Work item:
Return the lines below that carry the word "correctly".

[[ Information provided, beginning ]]

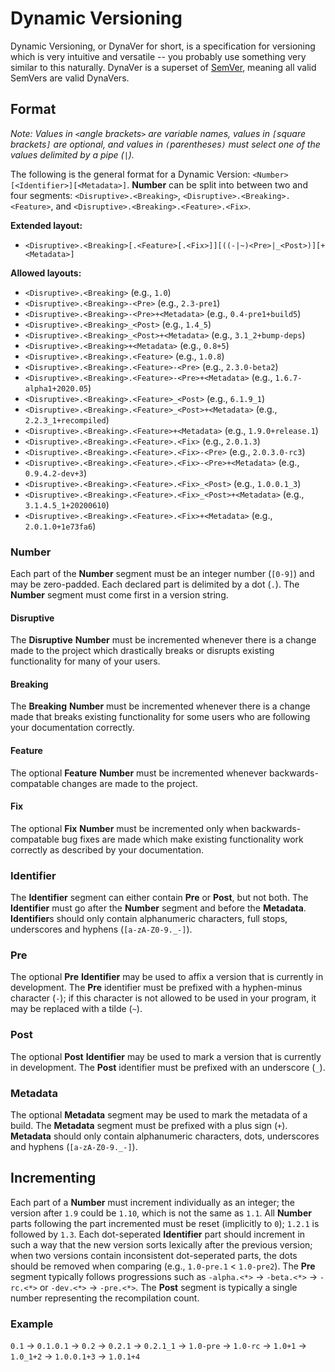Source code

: # Dynamic Versioning

Dynamic Versioning, or DynaVer for short, is a specification for versioning which is very intuitive and versatile -- you probably use something very similar to this naturally. DynaVer is a superset of [SemVer](https://github.com/semver/semver), meaning all valid SemVers are valid DynaVers.

## Format
*Note: Values in `<`angle brackets`>` are variable names, values in `[`square brackets`]` are optional, and values in `(`parentheses`)` must select one of the values delimited by a pipe (`|`).*

The following is the general format for a Dynamic Version: `<Number>[<Identifier>][<Metadata>]`. **Number** can be split into between two and four segments: `<Disruptive>.<Breaking>`, `<Disruptive>.<Breaking>.<Feature>`, and `<Disruptive>.<Breaking>.<Feature>.<Fix>`.

**Extended layout:**
- `<Disruptive>.<Breaking>[.<Feature>[.<Fix>]][((-|~)<Pre>|_<Post>)][+<Metadata>]`

**Allowed layouts:**
- `<Disruptive>.<Breaking>` (e.g., `1.0`)
- `<Disruptive>.<Breaking>-<Pre>` (e.g., `2.3-pre1`)
- `<Disruptive>.<Breaking>-<Pre>+<Metadata>` (e.g., `0.4-pre1+build5`)
- `<Disruptive>.<Breaking>_<Post>` (e.g., `1.4_5`)
- `<Disruptive>.<Breaking>_<Post>+<Metadata>` (e.g., `3.1_2+bump-deps`)
- `<Disruptive>.<Breaking>+<Metadata>` (e.g., `0.8+5`)
- `<Disruptive>.<Breaking>.<Feature>` (e.g., `1.0.8`)
- `<Disruptive>.<Breaking>.<Feature>-<Pre>` (e.g., `2.3.0-beta2`)
- `<Disruptive>.<Breaking>.<Feature>-<Pre>+<Metadata>` (e.g., `1.6.7-alpha1+2020.05`)
- `<Disruptive>.<Breaking>.<Feature>_<Post>` (e.g., `6.1.9_1`)
- `<Disruptive>.<Breaking>.<Feature>_<Post>+<Metadata>` (e.g., `2.2.3_1+recompiled`)
- `<Disruptive>.<Breaking>.<Feature>+<Metadata>` (e.g., `1.9.0+release.1`)
- `<Disruptive>.<Breaking>.<Feature>.<Fix>` (e.g., `2.0.1.3`)
- `<Disruptive>.<Breaking>.<Feature>.<Fix>-<Pre>` (e.g., `2.0.3.0-rc3`)
- `<Disruptive>.<Breaking>.<Feature>.<Fix>-<Pre>+<Metadata>` (e.g., `0.9.4.2-dev+3`)
- `<Disruptive>.<Breaking>.<Feature>.<Fix>_<Post>` (e.g., `1.0.0.1_3`)
- `<Disruptive>.<Breaking>.<Feature>.<Fix>_<Post>+<Metadata>` (e.g., `3.1.4.5_1+20200610`)
- `<Disruptive>.<Breaking>.<Feature>.<Fix>+<Metadata>` (e.g., `2.0.1.0+1e73fa6`)

### Number

Each part of the **Number** segment must be an integer number (`[0-9]`) and may be zero-padded. Each declared part is delimited by a dot (`.`). The **Number** segment must come first in a version string.

#### Disruptive
The **Disruptive** **Number** must be incremented whenever there is a change made to the project which drastically breaks or disrupts existing functionality for many of your users.

#### Breaking
The **Breaking** **Number** must be incremented whenever there is a change made that breaks existing functionality for some users who are following your documentation correctly.

#### Feature
The optional **Feature** **Number** must be incremented whenever backwards-compatable changes are made to the project.

#### Fix
The optional **Fix** **Number** must be incremented only when backwards-compatable bug fixes are made which make existing functionality work correctly as described by your documentation.

### Identifier

The **Identifier** segment can either contain **Pre** or **Post**, but not both. The **Identifier** must go after the **Number** segment and before the **Metadata**. **Identifier**s should only contain alphanumeric characters, full stops, underscores and hyphens (`[a-zA-Z0-9._-]`).

### Pre
The optional **Pre** **Identifier** may be used to affix a version that is currently in development. The **Pre** identifier must be prefixed with a hyphen-minus character (`-`); if this character is not allowed to be used in your program, it may be replaced with a tilde (`~`).

### Post
The optional **Post** **Identifier** may be used to mark a version that is currently in development. The **Post** identifier must be prefixed with an underscore (`_`).

### Metadata
The optional **Metadata** segment may be used to mark the metadata of a build. The **Metadata** segment must be prefixed with a plus sign (`+`). **Metadata** should only contain alphanumeric characters, dots, underscores and hyphens (`[a-zA-Z0-9._-]`).

## Incrementing
Each part of a **Number** must increment individually as an integer; the version after `1.9` could be `1.10`, which is not the same as `1.1`. All **Number** parts following the part incremented must be reset (implicitly to `0`); `1.2.1` is followed by `1.3`. Each dot-seperated **Identifier** part should increment in such a way that the new version sorts lexically after the previous version; when two versions contain inconsistent dot-seperated parts, the dots should be removed when comparing (e.g., `1.0-pre.1` < `1.0-pre2`). The **Pre** segment typically follows progressions such as `-alpha.<*>` -> `-beta.<*>` -> `-rc.<*>` or `-dev.<*>` -> `-pre.<*>`. The **Post** segment is typically a single number representing the recompilation count.

### Example
`0.1` -> `0.1.0.1` -> `0.2` -> `0.2.1` -> `0.2.1_1` -> `1.0-pre` -> `1.0-rc` -> `1.0+1` -> `1.0_1+2` -> `1.0.0.1+3` -> `1.0.1+4`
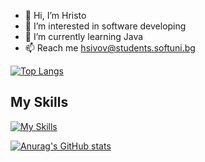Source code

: - 👋 Hi, I’m Hristo
- 👀 I’m interested in software developing
- 🌱 I’m currently learning Java
- 📫 Reach me hsivov@students.softuni.bg

[![Top Langs](https://github-readme-stats.vercel.app/api/top-langs/?username=hsivov&layout=compact)](https://github.com/anuraghazra/github-readme-stats)
## My Skills
[![My Skills](https://skillicons.dev/icons?i=js,html,css,bootstrap,java,spring,maven,mysql,postgres)](https://skillicons.dev)

[![Anurag's GitHub stats](https://github-readme-stats.vercel.app/api?username=hsivov)](https://github.com/anuraghazra/github-readme-stats)
  
<!---
hsivov/hsivov is a ✨ special ✨ repository because its `README.md` (this file) appears on your GitHub profile.
You can click the Preview link to take a look at your changes.
--->
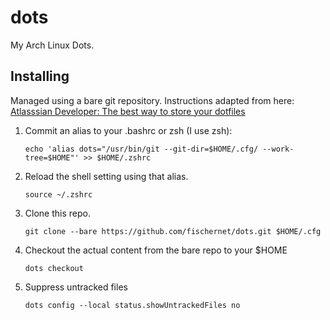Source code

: # dots 
My Arch Linux Dots.

## Installing
Managed using a bare git repository. Instructions adapted from here: [Atlasssian Developer: The best way to store your dotfiles](https://developer.atlassian.com/blog/2016/02/best-way-to-store-dotfiles-git-bare-repo/)

1. Commit an alias to your .bashrc or zsh (I use zsh):

	`echo 'alias dots="/usr/bin/git --git-dir=$HOME/.cfg/ --work-tree=$HOME"' >> $HOME/.zshrc`
 
2. Reload the shell setting using that alias.

	`source ~/.zshrc`

3. Clone this repo.

	`git clone --bare https://github.com/fischernet/dots.git $HOME/.cfg`  

4. Checkout the actual content from the bare repo to your $HOME

	`dots checkout`

5. Suppress untracked files

	`dots config --local status.showUntrackedFiles no` 
 

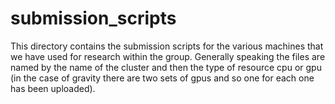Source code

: # submission_scripts

This directory contains the submission scripts for the various machines that we have used for research within the group.  Generally speaking the files are named by the name of the cluster and then the type of resource cpu or gpu (in the case of gravity there are two sets of gpus and so one for each one has been uploaded).  
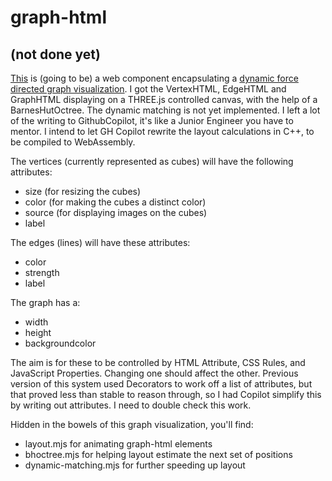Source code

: # graph-html
## (not done yet)

[This](https://mooreolith.github.io/graph-html) is (going to be) a web component encapsulating a [dynamic force directed graph visualization](https://arxiv.org/abs/0712.1549). 
I got the VertexHTML, EdgeHTML and GraphHTML displaying on a THREE.js controlled canvas, with the help of a BarnesHutOctree. 
The dynamic matching is not yet implemented. I left a lot of the writing to GithubCopilot, it's like a Junior Engineer you have to mentor. 
I intend to let GH Copilot rewrite the layout calculations in C++, to be compiled to WebAssembly.

The vertices (currently represented as cubes) will have the following attributes:
* size (for resizing the cubes)
* color (for making the cubes a distinct color)
* source (for displaying images on the cubes)
* label

The edges (lines) will have these attributes:
* color
* strength
* label

The graph has a:
* width
* height
* backgroundcolor

The aim is for these to be controlled by HTML Attribute, CSS Rules, and JavaScript Properties. Changing one should affect the other.
Previous version of this system used Decorators to work off a list of attributes, but that proved less than stable to reason through, 
so I had Copilot simplify this by writing out attributes. I need to double check this work. 

Hidden in the bowels of this graph visualization, you'll find:
* layout.mjs for animating graph-html elements
* bhoctree.mjs for helping layout estimate the next set of positions
* dynamic-matching.mjs for further speeding up layout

[[ Information provided, end ]]

Solution to this exercise:
The **Breaking** **Number** must be incremented whenever there is a change made that breaks existing functionality for some users who are following your documentation correctly.
The optional **Fix** **Number** must be incremented only when backwards-compatable bug fixes are made which make existing functionality work correctly as described by your documentation.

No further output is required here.